Stronger child gang networks pose fresh challenge to drop-in centre

Photo by: Holly pham
A view of traffic at the Poipet border crossing on July 9 (left). Children at the Damnok Toek drop-in centre, which has been operating in the border town for the past 10 years.

The night group consists of homeless and parentless [kids] who sleep around the markets...

The Phnom Penh Post
Friday, 17 July 2009
Cheang Sokha and Holly Pham

Damnok Toek has operated in the border town of Poipet, Banteay Meanchey, for a decade as street children have multiplied, along with the difficulty of weaning them from illicit activity


SINCE the drop-in centre Damnok Toek opened in Poipet 10 years ago, its staffers have observed a marked increase in the number of street children migrating to the border town, a population they say can be divided into two groups: those who wander the streets by day, and those who do so by night.

"The day kids are mostly ones whose parents travel to Thailand for business from dawn until dusk," said Yann Sam, a project coordinator at the centre. "The night group consists of homeless and parentless ones who sleep around the markets or in the casino area."

He added: "It's a lot more difficult to reach out to the ones that come at night.

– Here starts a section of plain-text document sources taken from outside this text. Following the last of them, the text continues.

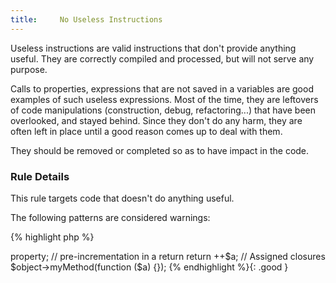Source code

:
 ```yaml
---
title:     No Useless Instructions
---
```


Useless instructions are valid instructions that don't provide anything useful. They are correctly compiled and processed, but will not serve any purpose. 

Calls to properties, expressions that are not saved in a variables are good examples of such useless expressions. Most of the time, they are leftovers of code manipulations (construction, debug, refactoring...) that have been overlooked, and stayed behind. Since they don't do any harm, they are often left in place until a good reason comes up to deal with them. 

They should be removed or completed so as to have impact in the code.


### Rule Details

This rule targets code that doesn't do anything useful. 

The following patterns are considered warnings:

{% highlight php %}
<?php
// Empty namespaces
namespace x;
namespace y;

// literals in the code flow
1; 
My_CONSTANT;
$b;
function () { return $x = 3; }

// post-incrementation in a return
return $a++;

// empty instructions
$a++;;;
function x($a) {} ; // ; is only necessary for closures

// Unassigned closures
function ($a) {} ;

{% endhighlight %}{: .warning }


The following patterns are considered legit:

{% highlight php %}
<?php
// properties may be processed with __get()
$object->property;

// pre-incrementation in a return
return ++$a;

// Assigned closures
$object->myMethod(function ($a) {});

{% endhighlight %}{: .good }


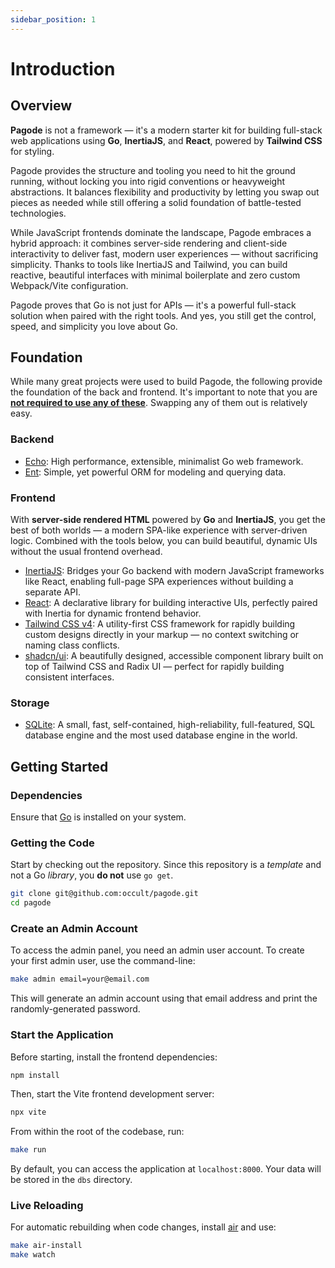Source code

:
 ```yaml
---
sidebar_position: 1
---
```


# Introduction

## Overview

**Pagode** is not a framework — it's a modern starter kit for building full-stack web applications using **Go**, **InertiaJS**, and **React**, powered by **Tailwind CSS** for styling.

Pagode provides the structure and tooling you need to hit the ground running, without locking you into rigid conventions or heavyweight abstractions. It balances flexibility and productivity by letting you swap out pieces as needed while still offering a solid foundation of battle-tested technologies.

While JavaScript frontends dominate the landscape, Pagode embraces a hybrid approach: it combines server-side rendering and client-side interactivity to deliver fast, modern user experiences — without sacrificing simplicity. Thanks to tools like InertiaJS and Tailwind, you can build reactive, beautiful interfaces with minimal boilerplate and zero custom Webpack/Vite configuration.

Pagode proves that Go is not just for APIs — it's a powerful full-stack solution when paired with the right tools. And yes, you still get the control, speed, and simplicity you love about Go.

## Foundation

While many great projects were used to build Pagode, the following provide the foundation of the back and frontend. It's important to note that you are **<ins>not required to use any of these</ins>**. Swapping any of them out is relatively easy.

### Backend

- [Echo](https://echo.labstack.com/): High performance, extensible, minimalist Go web framework.
- [Ent](https://entgo.io/): Simple, yet powerful ORM for modeling and querying data.

### Frontend

With **server-side rendered HTML** powered by **Go** and **InertiaJS**, you get the best of both worlds — a modern SPA-like experience with server-driven logic. Combined with the tools below, you can build beautiful, dynamic UIs without the usual frontend overhead.

- [InertiaJS](https://inertiajs.com/): Bridges your Go backend with modern JavaScript frameworks like React, enabling full-page SPA experiences without building a separate API.
- [React](https://reactjs.org/): A declarative library for building interactive UIs, perfectly paired with Inertia for dynamic frontend behavior.
- [Tailwind CSS v4](https://tailwindcss.com/): A utility-first CSS framework for rapidly building custom designs directly in your markup — no context switching or naming class conflicts.
- [shadcn/ui](https://ui.shadcn.com/): A beautifully designed, accessible component library built on top of Tailwind CSS and Radix UI — perfect for rapidly building consistent interfaces.

### Storage

- [SQLite](https://sqlite.org/): A small, fast, self-contained, high-reliability, full-featured, SQL database engine and the most used database engine in the world.

## Getting Started

### Dependencies

Ensure that [Go](https://go.dev/) is installed on your system.

### Getting the Code

Start by checking out the repository. Since this repository is a _template_ and not a Go _library_, you **do not** use `go get`.

```bash
git clone git@github.com:occult/pagode.git
cd pagode
```

### Create an Admin Account

To access the admin panel, you need an admin user account. To create your first admin user, use the command-line:

```bash
make admin email=your@email.com
```

This will generate an admin account using that email address and print the randomly-generated password.

### Start the Application

Before starting, install the frontend dependencies:

```bash
npm install
```

Then, start the Vite frontend development server:

```bash
npx vite
```

From within the root of the codebase, run:

```bash
make run
```

By default, you can access the application at `localhost:8000`. Your data will be stored in the `dbs` directory.

### Live Reloading

For automatic rebuilding when code changes, install [air](https://github.com/air-verse/air) and use:

```bash
make air-install
make watch
```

Most of them sniff glue or use drugs, and a lot of them are under 'Big Brother' management."

The term "'Big Brother' management", he said, was a reference to the gang networks to which many of the street children in Poipet belong. In most cases, he said, children turn over up to half of what they earn each day to their respective gangs in exchange for protection, food and drugs.

Yann Sam said there were roughly 850 Cambodian street children operating in and around Poipet. Other NGOs and local authorities said that figure was impossible to verify, particularly given the porous nature of the border crossing between Poipet and Aranyaprathet, Thailand.

An estimated 200 to 300 Cambodian street children cross the border to work illegally in Thailand every day, Yann Sam said.

Sou Malai, representative director at Damnok Toek, said the increase in street children in Poipet had slowed in recent years, though he said outreach to the population had become even more difficult because gang ties had intensified.

"It's still very difficult to reach out to all of the street children because many of them are under gang protections," he said. "It's not easy bringing them to the centre."

Damnok Toek operates three different facilities in Poipet: a daycare near the town centre, a drop-in centre 100 metres away from the border and a rehabilitation centre roughly 7 kilometers outside Poipet.

Staff at the daycare centre are in some cases able to establish good relationships with the parents of the children who take advantage of its programming, which includes basic education - in the form of Khmer and math lessons - and games.

Ven Veasna, a social worker at the centre, said the programme there generally lasts from 7am to 11pm, adding that children are free to stay at the centre for as long as they want within that window of time.

Though the numbers vary, the centre attracts on average about 50 kids aged between 4 and 15 years during the day, Yann Sam said.

In contrast, only between eight and 10 children stay at the drop-in centre each night, a fact that he and other NGO workers in Poipet attributed to the nighttime lure of drug use, drawing children away from the centre and into the street.
Looking ahead
At the moment, Damnok Toek does not have any expansion plans that would require the construction of additional centres.

But Sou Malai said the group had recently formed a partnership with the Poipet Transit Centre, a re-education centre run by the Ministry of Social Affairs that specialises in serving trafficked women and children.